Try it: Going through the records that follow, please count the lines with "like" in them and give only the count.

(Material provided Opens)

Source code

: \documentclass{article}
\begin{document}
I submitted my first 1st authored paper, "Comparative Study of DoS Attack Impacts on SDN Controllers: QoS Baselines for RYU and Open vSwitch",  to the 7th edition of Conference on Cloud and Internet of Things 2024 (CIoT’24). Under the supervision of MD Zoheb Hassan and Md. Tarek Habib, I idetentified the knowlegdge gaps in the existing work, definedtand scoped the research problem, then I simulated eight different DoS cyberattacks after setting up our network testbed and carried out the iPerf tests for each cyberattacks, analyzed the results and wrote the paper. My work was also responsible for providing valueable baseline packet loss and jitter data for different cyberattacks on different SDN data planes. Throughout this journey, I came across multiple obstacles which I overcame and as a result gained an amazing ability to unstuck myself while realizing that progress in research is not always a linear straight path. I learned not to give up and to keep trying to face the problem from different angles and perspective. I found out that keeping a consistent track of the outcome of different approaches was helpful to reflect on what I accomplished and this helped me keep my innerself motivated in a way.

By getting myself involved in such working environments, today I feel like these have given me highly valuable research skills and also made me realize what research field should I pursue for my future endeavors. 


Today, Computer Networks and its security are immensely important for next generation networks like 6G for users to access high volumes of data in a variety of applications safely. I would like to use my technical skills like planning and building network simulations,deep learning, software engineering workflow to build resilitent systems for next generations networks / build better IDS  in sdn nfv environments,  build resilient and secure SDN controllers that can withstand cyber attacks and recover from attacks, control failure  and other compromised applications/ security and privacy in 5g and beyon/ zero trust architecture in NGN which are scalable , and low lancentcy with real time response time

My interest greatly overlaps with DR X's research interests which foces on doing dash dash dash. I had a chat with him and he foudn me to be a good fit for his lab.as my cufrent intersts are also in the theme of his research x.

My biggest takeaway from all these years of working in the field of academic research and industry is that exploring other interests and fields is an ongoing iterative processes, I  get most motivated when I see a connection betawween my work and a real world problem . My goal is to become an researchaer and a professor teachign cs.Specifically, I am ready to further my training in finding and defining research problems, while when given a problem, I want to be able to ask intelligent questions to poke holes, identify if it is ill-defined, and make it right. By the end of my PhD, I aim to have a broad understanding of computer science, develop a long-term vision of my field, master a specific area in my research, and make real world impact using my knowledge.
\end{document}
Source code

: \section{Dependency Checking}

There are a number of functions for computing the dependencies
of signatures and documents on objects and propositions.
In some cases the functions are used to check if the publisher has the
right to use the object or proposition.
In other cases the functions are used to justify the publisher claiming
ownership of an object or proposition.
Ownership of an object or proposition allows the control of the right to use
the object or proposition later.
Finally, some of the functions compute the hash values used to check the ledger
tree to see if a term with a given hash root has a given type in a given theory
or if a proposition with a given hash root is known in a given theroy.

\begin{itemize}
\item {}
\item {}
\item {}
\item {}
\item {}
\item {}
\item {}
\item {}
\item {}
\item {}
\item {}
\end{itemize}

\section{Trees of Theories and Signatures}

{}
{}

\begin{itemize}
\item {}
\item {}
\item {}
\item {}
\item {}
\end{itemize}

(Material provided Closes)
(Material provided Opens)

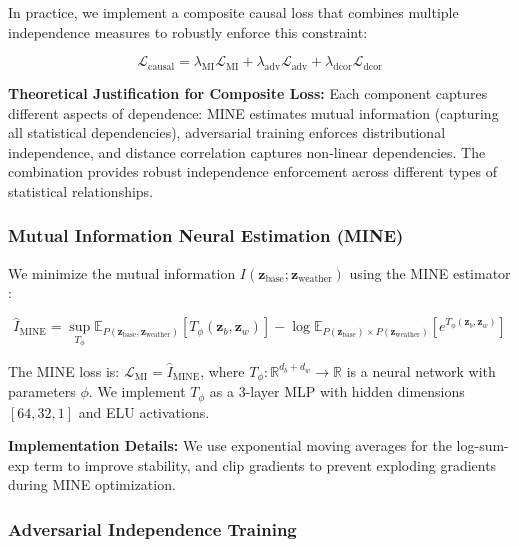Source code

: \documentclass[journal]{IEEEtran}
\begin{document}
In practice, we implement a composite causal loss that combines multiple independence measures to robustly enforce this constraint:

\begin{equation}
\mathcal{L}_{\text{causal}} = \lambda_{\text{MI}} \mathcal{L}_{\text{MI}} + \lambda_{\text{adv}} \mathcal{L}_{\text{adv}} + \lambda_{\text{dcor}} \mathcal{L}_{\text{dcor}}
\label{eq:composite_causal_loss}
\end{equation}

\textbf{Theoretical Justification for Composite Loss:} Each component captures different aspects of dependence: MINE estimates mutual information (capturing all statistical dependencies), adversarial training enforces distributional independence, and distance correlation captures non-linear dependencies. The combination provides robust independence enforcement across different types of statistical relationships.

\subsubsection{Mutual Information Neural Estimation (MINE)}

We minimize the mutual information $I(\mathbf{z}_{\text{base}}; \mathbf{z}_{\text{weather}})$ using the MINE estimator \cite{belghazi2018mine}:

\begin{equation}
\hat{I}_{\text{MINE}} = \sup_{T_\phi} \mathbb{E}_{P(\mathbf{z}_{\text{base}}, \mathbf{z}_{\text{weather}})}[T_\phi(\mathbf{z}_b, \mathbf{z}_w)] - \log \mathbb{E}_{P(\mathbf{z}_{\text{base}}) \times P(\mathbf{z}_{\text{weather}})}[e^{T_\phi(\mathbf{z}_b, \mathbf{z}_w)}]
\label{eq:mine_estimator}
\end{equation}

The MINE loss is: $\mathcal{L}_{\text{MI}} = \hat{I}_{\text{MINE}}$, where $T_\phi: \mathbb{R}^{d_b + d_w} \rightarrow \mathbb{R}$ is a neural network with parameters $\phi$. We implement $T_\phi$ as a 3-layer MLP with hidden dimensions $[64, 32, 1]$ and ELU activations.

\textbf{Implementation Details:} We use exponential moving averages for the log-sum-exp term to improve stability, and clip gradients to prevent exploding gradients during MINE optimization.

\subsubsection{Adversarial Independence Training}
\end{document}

(Material provided Closes)

Result for this task: 2